Americans should be worried about Medicaid, the $500 billion federal program that provides healthcare coverage to the nation's most vulnerable, according to Scott W. Atlas, MD, a senior fellow at Stanford (Calif.) University's Hoover Institution.

In an op-ed in The Wall Street Journal, Dr. Atlas, author of Restoring Quality Health Care: A Six Point Plan for Comprehensive Reform at Lower Cost, argues that Medicaid fails to provide adequate healthcare to its beneficiaries, most of whom (57 percent) are low-income minorities, calling the expansion of the program under the Affordable Care Act "one of the most misguided parts" of the health reform law, "shamefully expanding second-class healthcare for the poor."

Here are three thoughts from Dr. Atlas on Medicaid and how it fails the American poor.

1. Medicaid enrollees have a hard time getting physicians to see them. More than half of physicians — 55 percent —in major metropolitan areas refuse to take new Medicaid patients, Dr. Atlas wrote, citing a 2014 report from Merritt Hawkins. In the same year, HHS reported 56 percent of Medicaid primary care physicians and 43 percent of specialists wouldn't take on new patients.

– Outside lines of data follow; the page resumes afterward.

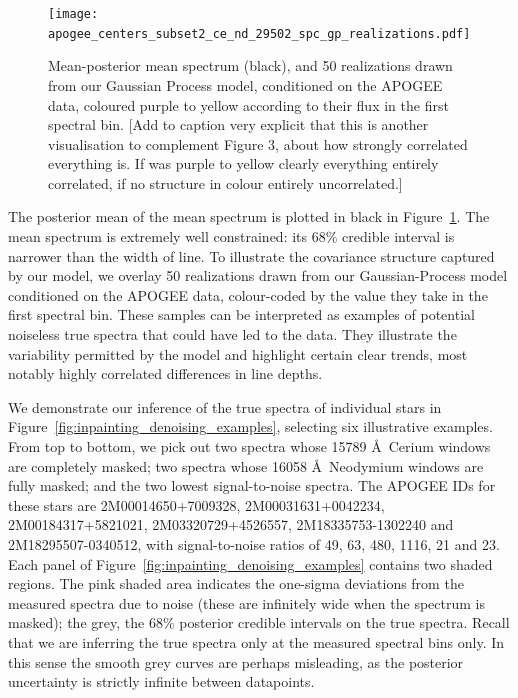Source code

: \documentclass[a4paper,fleqn,usenatbib]{mnras}
\begin{document}
\begin{figure}
	\texttt{[image: apogee\_centers\_subset2\_ce\_nd\_29502\_spc\_gp\_realizations.pdf]}
    \caption{Mean-posterior mean spectrum (black), and 50 realizations drawn from our Gaussian Process model, conditioned on the APOGEE data, coloured purple to yellow according to their flux in the first spectral bin. [Add to caption very explicit that this is another visualisation to complement Figure 3, about how strongly correlated everything is. If was purple to yellow clearly everything entirely correlated, if no structure in colour entirely uncorrelated.]  }
    \label{fig:gp_reals}
\end{figure}

The posterior mean of the mean spectrum is plotted in black in Figure~\ref{fig:gp_reals}. The mean spectrum is extremely well constrained: its 68\% credible interval is narrower than the width of line. To illustrate the covariance structure captured by our model, we overlay 50 realizations drawn from our Gaussian-Process model conditioned on the APOGEE data, colour-coded by the value they take in the first spectral bin. These samples can be interpreted as examples of potential noiseless true spectra that could have led to the data. They illustrate the variability permitted by the model and highlight certain clear trends, most notably highly correlated differences in line depths.

We demonstrate our inference of the true spectra of individual stars in Figure~\ref{fig:inpainting_denoising_examples}, selecting six illustrative examples. From top to bottom, we pick out two spectra whose 15789 \AA\ Cerium windows are completely masked; two spectra whose 16058 \AA\ Neodymium windows are fully masked; and the two lowest signal-to-noise spectra. The APOGEE IDs for these stars are 2M00014650+7009328, 2M00031631+0042234, 2M00184317+5821021, 2M03320729+4526557, 2M18335753-1302240 and 2M18295507-0340512, with signal-to-noise ratios of 49, 63, 480, 1116, 21 and 23. Each panel of Figure~\ref{fig:inpainting_denoising_examples} contains two shaded regions. The pink shaded area indicates the one-sigma deviations from the measured spectra due to noise (these are infinitely wide when the spectrum is masked); the grey, the 68\% posterior credible intervals on the true spectra. Recall that we are inferring the true spectra only at the measured spectral bins only. In this sense the smooth grey curves are perhaps misleading, as the posterior uncertainty is strictly infinite between datapoints.
 
\end{document}
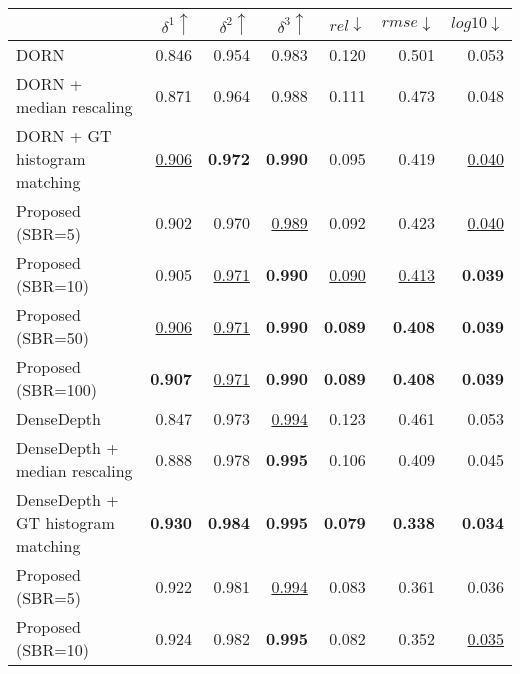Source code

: \begin{tabular}{lrrr|rrr}
\toprule
{} & $\delta^1 \uparrow$ & $\delta^2 \uparrow$ & $\delta^3 \uparrow$ &   $rel \downarrow$ &  $rmse \downarrow$ & $log10 \downarrow$ \\
\midrule
DORN                               &               0.846 &               0.954 &               0.983 &              0.120 &              0.501 &              0.053 \\
DORN + median rescaling            &               0.871 &               0.964 &               0.988 &              0.111 &              0.473 &              0.048 \\
DORN + GT histogram matching       &   \underline{0.906} &      \textbf{0.972} &      \textbf{0.990} &              0.095 &              0.419 &  \underline{0.040} \\
Proposed (SBR=5)                   &               0.902 &               0.970 &   \underline{0.989} &              0.092 &              0.423 &  \underline{0.040} \\
Proposed (SBR=10)                  &               0.905 &   \underline{0.971} &      \textbf{0.990} &  \underline{0.090} &  \underline{0.413} &     \textbf{0.039} \\
Proposed (SBR=50)                  &   \underline{0.906} &   \underline{0.971} &      \textbf{0.990} &     \textbf{0.089} &     \textbf{0.408} &     \textbf{0.039} \\
Proposed (SBR=100)                 &      \textbf{0.907} &   \underline{0.971} &      \textbf{0.990} &     \textbf{0.089} &     \textbf{0.408} &     \textbf{0.039} \\
\midrule
DenseDepth                         &               0.847 &               0.973 &   \underline{0.994} &              0.123 &              0.461 &              0.053 \\
DenseDepth + median rescaling      &               0.888 &               0.978 &      \textbf{0.995} &              0.106 &              0.409 &              0.045 \\
DenseDepth + GT histogram matching &      \textbf{0.930} &      \textbf{0.984} &      \textbf{0.995} &     \textbf{0.079} &     \textbf{0.338} &     \textbf{0.034} \\
Proposed (SBR=5)                   &               0.922 &               0.981 &   \underline{0.994} &              0.083 &              0.361 &              0.036 \\
Proposed (SBR=10)                  &               0.924 &               0.982 &      \textbf{0.995} &              0.082 &              0.352 &  \underline{0.035} \\

\end{tabular}
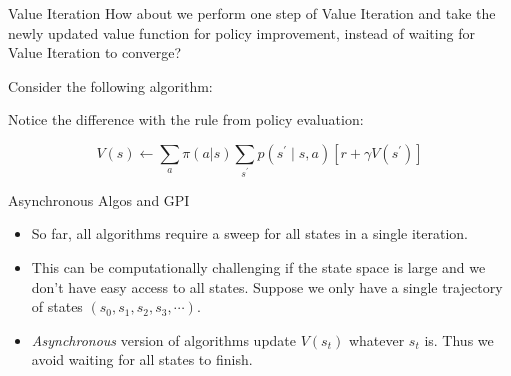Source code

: \documentclass[handout]{beamer}
\begin{document}
\begin{frame}{Value Iteration}
\small
    How about we perform one step of Value Iteration and take the newly updated value function for policy improvement, instead of waiting for Value Iteration to converge?

    Consider the following algorithm:
\begin{algorithm}[H]
\caption{Value Iteration}
\end{algorithm}
Notice the difference with the rule from policy evaluation:

\color{red}
$$
V(s) \leftarrow \sum_a \pi(a|s) \sum_{s^{\prime}} p\left(s^{\prime} \mid s, a\right)\left[r+\gamma V\left(s^{\prime}\right)\right]
$$
\end{frame}

\begin{frame}{Asynchronous Algos and GPI}
\small
\begin{itemize}[<+(1)->]
	\item So far, all algorithms require a sweep for all states in a single iteration. 
	\item This can be computationally challenging if the state space is large and we don't have easy access to all states. Suppose we only have a single trajectory of states $(s_0, s_1, s_2, s_3, \cdots)$. 
	\item \textit{Asynchronous} version of algorithms update $V(s_t)$ whatever $s_t$ is. Thus we avoid waiting for all states to finish.
\end{itemize}
\end{frame}
\end{document}
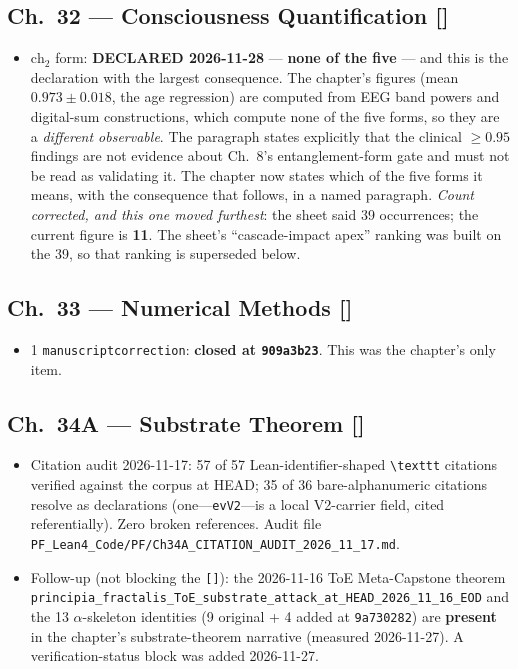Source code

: \subsection*{Ch.~32 --- Consciousness Quantification \hfill [\checkmark]}
\begin{itemize}
\item $\mathrm{ch}_2$ form: \textbf{DECLARED 2026-11-28} --- \textbf{none of the five} --- and this is the declaration with the largest consequence. The chapter's figures (mean $0.973 \pm 0.018$, the age regression) are computed from EEG band powers and digital-sum constructions, which compute none of the five forms, so they are a \emph{different observable}. The paragraph states explicitly that the clinical $\geq 0.95$ findings are not evidence about Ch.~8's entanglement-form gate and must not be read as validating it. The chapter now states which of the five forms it means, with the consequence that follows, in a named paragraph.
\emph{Count corrected, and this one moved furthest}: the sheet said 39
occurrences; the current figure is \textbf{11}. The sheet's ``cascade-impact
apex'' ranking was built on the 39, so that ranking is superseded below.
\end{itemize}

\subsection*{Ch.~33 --- Numerical Methods \hfill [\checkmark]}
\begin{itemize}
\item 1 \texttt{manuscriptcorrection}: \textbf{closed at \texttt{909a3b23}}.
This was the chapter's only item.
\end{itemize}

\subsection*{Ch.~34A --- Substrate Theorem \hfill [\checkmark]}
\begin{itemize}
\item Citation audit 2026-11-17: 57 of 57 Lean-identifier-shaped
\texttt{\textbackslash texttt} citations verified against the corpus at
HEAD; 35 of 36 bare-alphanumeric citations resolve as declarations
(one---\texttt{evV2}---is a local V2-carrier field, cited
referentially). Zero broken references. Audit file
\texttt{PF\_Lean4\_Code/PF/Ch34A\_CITATION\_AUDIT\_2026\_11\_17.md}.
\item Follow-up (not blocking the \texttt{[\checkmark]}): the
2026-11-16 ToE Meta-Capstone theorem
\texttt{principia\_fractalis\_ToE\_substrate\_attack\_at\_HEAD\_2026\_11\_16\_EOD}
and the 13 $\alpha$-skeleton identities (9 original + 4 added at
\texttt{9a730282}) are \textbf{present} in the chapter's substrate-theorem
narrative (measured 2026-11-27). A verification-status block was added
2026-11-27.
\end{itemize}

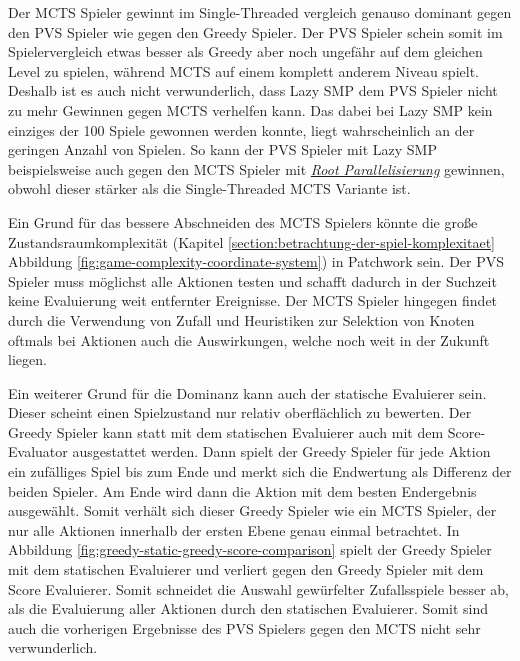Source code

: Der \ac{MCTS} Spieler gewinnt im Single-Threaded vergleich genauso dominant gegen den \ac{PVS} Spieler wie gegen den Greedy Spieler. Der \ac{PVS} Spieler schein somit im Spielervergleich etwas besser als Greedy aber noch ungefähr auf dem gleichen Level zu spielen, während \ac{MCTS} auf einem komplett anderem Niveau spielt. Deshalb ist es auch nicht verwunderlich, dass Lazy \ac{SMP} dem \ac{PVS} Spieler nicht zu mehr Gewinnen gegen \ac{MCTS} verhelfen kann. Das dabei bei Lazy \ac{SMP} kein einziges der 100 Spiele gewonnen werden konnte, liegt wahrscheinlich an der geringen Anzahl von Spielen. So kann der \ac{PVS} Spieler mit Lazy \ac{SMP} beispielsweise auch gegen den \ac{MCTS} Spieler mit \hyperref[text:root-parallelization]{\emph{Root Parallelisierung}} gewinnen, obwohl dieser stärker als die Single-Threaded \ac{MCTS} Variante ist.

Ein Grund für das bessere Abschneiden des \ac{MCTS} Spielers könnte die große Zustandsraumkomplexität (Kapitel \ref{section:betrachtung-der-spiel-komplexitaet} Abbildung \ref{fig:game-complexity-coordinate-system}) in Patchwork sein. Der \ac{PVS} Spieler muss möglichst alle Aktionen testen und schafft dadurch in der Suchzeit keine Evaluierung weit entfernter Ereignisse. Der \ac{MCTS} Spieler hingegen findet durch die Verwendung von Zufall und Heuristiken zur Selektion von Knoten oftmals bei Aktionen auch die Auswirkungen, welche noch weit in der Zukunft liegen.

Ein weiterer Grund für die Dominanz kann auch der statische Evaluierer sein. Dieser scheint einen Spielzustand nur relativ oberflächlich zu bewerten. Der Greedy Spieler kann statt mit dem statischen Evaluierer auch mit dem Score-Evaluator ausgestattet werden. Dann spielt der Greedy Spieler für jede Aktion ein zufälliges Spiel bis zum Ende und merkt sich die Endwertung als Differenz der beiden Spieler. Am Ende wird dann die Aktion mit dem besten Endergebnis ausgewählt. Somit verhält sich dieser Greedy Spieler wie ein \ac{MCTS} Spieler, der nur alle Aktionen innerhalb der ersten Ebene genau einmal betrachtet. In Abbildung \ref{fig:greedy-static-greedy-score-comparison} spielt der Greedy Spieler mit dem statischen Evaluierer und verliert gegen den Greedy Spieler mit dem Score Evaluierer. Somit schneidet die Auswahl gewürfelter Zufallsspiele besser ab, als die Evaluierung aller Aktionen durch den statischen Evaluierer. Somit sind auch die vorherigen Ergebnisse des \ac{PVS} Spielers gegen den \ac{MCTS} nicht sehr verwunderlich.


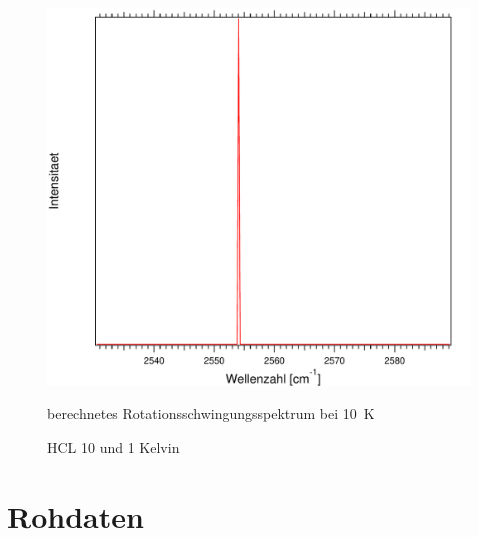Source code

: \begin{figure}[H]
\centering	
	\begin{minipage}{0.47\linewidth}
	\includegraphics[width=\linewidth]{Bilder/001HCL.pdf}
	\caption{berechnetes Rotationsschwingungsspektrum bei 10~K}
	\end{minipage}

	\caption{HCL 10 und 1 Kelvin}
	
	
\end{figure}


\section{Rohdaten}

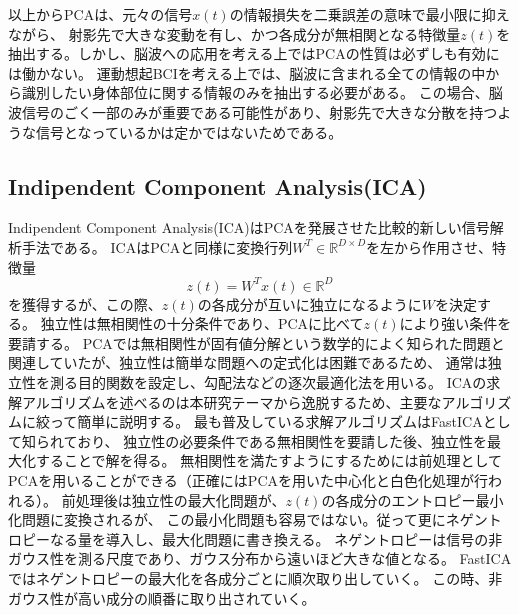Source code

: 以上からPCAは、元々の信号\(x(t)\)の情報損失を二乗誤差の意味で最小限に抑えながら、
射影先で大きな変動を有し、かつ各成分が無相関となる特徴量\(z(t)\)を抽出する。しかし、脳波への応用を考える上ではPCAの性質は必ずしも有効には働かない。
運動想起BCIを考える上では、脳波に含まれる全ての情報の中から識別したい身体部位に関する情報のみを抽出する必要がある。
この場合、脳波信号のごく一部のみが重要である可能性があり、射影先で大きな分散を持つような信号となっているかは定かではないためである。




\subsection{\rm Indipendent Component Analysis(ICA)}
Indipendent Component Analysis(ICA)はPCAを発展させた比較的新しい信号解析手法である。
ICAはPCAと同様に変換行列\(W^T \in \mathbb R^{D \times D}\)を左から作用させ、特徴量
\begin{equation}
    z(t)=W^Tx(t) \in \mathbb R^D
\end{equation}
を獲得するが、この際、\(z(t)\)の各成分が互いに独立になるように\(W\)を決定する。
独立性は無相関性の十分条件であり、PCAに比べて\(z(t)\)により強い条件を要請する。
PCAでは無相関性が固有値分解という数学的によく知られた問題と関連していたが、独立性は簡単な問題への定式化は困難であるため、
通常は独立性を測る目的関数を設定し、勾配法などの逐次最適化法を用いる。
ICAの求解アルゴリズムを述べるのは本研究テーマから逸脱するため、主要なアルゴリズムに絞って簡単に説明する。
最も普及している求解アルゴリズムはFastICAとして知られており、
独立性の必要条件である無相関性を要請した後、独立性を最大化することで解を得る。
無相関性を満たすようにするためには前処理としてPCAを用いることができる（正確にはPCAを用いた中心化と白色化処理が行われる）。
前処理後は独立性の最大化問題が、\(z(t)\)の各成分のエントロピー最小化問題に変換されるが、
この最小化問題も容易ではない。従って更にネゲントロピーなる量を導入し、最大化問題に書き換える。
ネゲントロピーは信号の非ガウス性を測る尺度であり、ガウス分布から遠いほど大きな値となる。
FastICAではネゲントロピーの最大化を各成分ごとに順次取り出していく。
この時、非ガウス性が高い成分の順番に取り出されていく\cite{ICA1}。

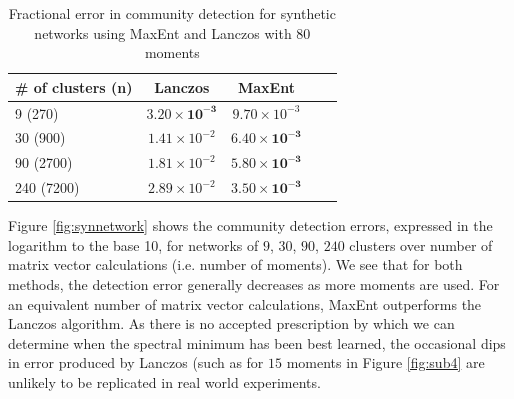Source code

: \documentclass[letterpaper]{article} %
\begin{document}
\begin{table}[t]
	\caption{Fractional error in community detection for synthetic networks using MaxEnt and Lanczos with 80 moments}\label{table:fractional_error_syn}
	\begin{center}
		\begin{small}
			\begin{sc}
				\begin{tabular}{lcccr}
					\toprule
					\# of clusters (n) & Lanczos  & MaxEnt \\
					\midrule
					9 (270)    & $ \mathbf{3.20 \times 10^{-3}}$   & $9.70 \times 10^{-3}$  \\
					30 (900) & $ 1.41\times 10^{-2}$   & $ \mathbf{6.40 \times 10^{-3}}$ \\
					90 (2700) & $1.81\times 10^{-2}$   & $\mathbf{5.80\times 10^{-3}}$   \\
					240 (7200) & $2.89\times 10^{-2}$   & $\mathbf{3.50\times 10^{-3}}$   \\
					\bottomrule
				\end{tabular}
			\end{sc}
		\end{small}
	\end{center}
	\vskip -0.1in
\end{table}

Figure \ref{fig:synnetwork} shows the community detection errors, expressed in the logarithm to the base 10, for networks of $9$, $30$, $90$, $240$ clusters over number of matrix vector calculations (i.e. number of moments).  We see that for both methods, the detection error generally decreases as more moments are used. For an equivalent number of matrix vector calculations, MaxEnt outperforms the Lanczos algorithm. As there is no accepted prescription by which we can determine when the spectral minimum has been best learned, the occasional dips in error produced by Lanczos (such as for $15$ moments in Figure \ref{fig:sub4} are unlikely to be replicated in real world experiments. 
\end{document}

2. They generally have worse outcomes. Medicaid patients have more in-hospital deaths, more post-surgical complications and longer hospital stays than privately insured patients with similar conditions, according to Dr. Atlas. He cited a randomized study by the Oregon Health Study Group that found having Medicaid coverage did not significantly improve patients' health compared with the uninsured as a result of Medicaid's limited access to drugs, specialists and technology.

3. Medicaid is in need of more ambitious reforms. Dr. Atlas argues current federal dollars should establish and begin funding for new Medicaid health savings accounts, which would incentivize beneficiaries to live healthy lifestyles. Medicaid reform should also link federal funding to states enrolling more citizens in private insurance.

"By changing Medicaid into a bridge to private insurance, Medicaid agencies would help beneficiaries shop for private plans," Dr. Atlas wrote. "Doctors and hospitals would receive payments from the same insurance that non-Medicaid patients receive. Second-class healthcare for the poor would be eliminated, and costs would come down. Shouldn't those be the goals of any administration's Medicaid reform?"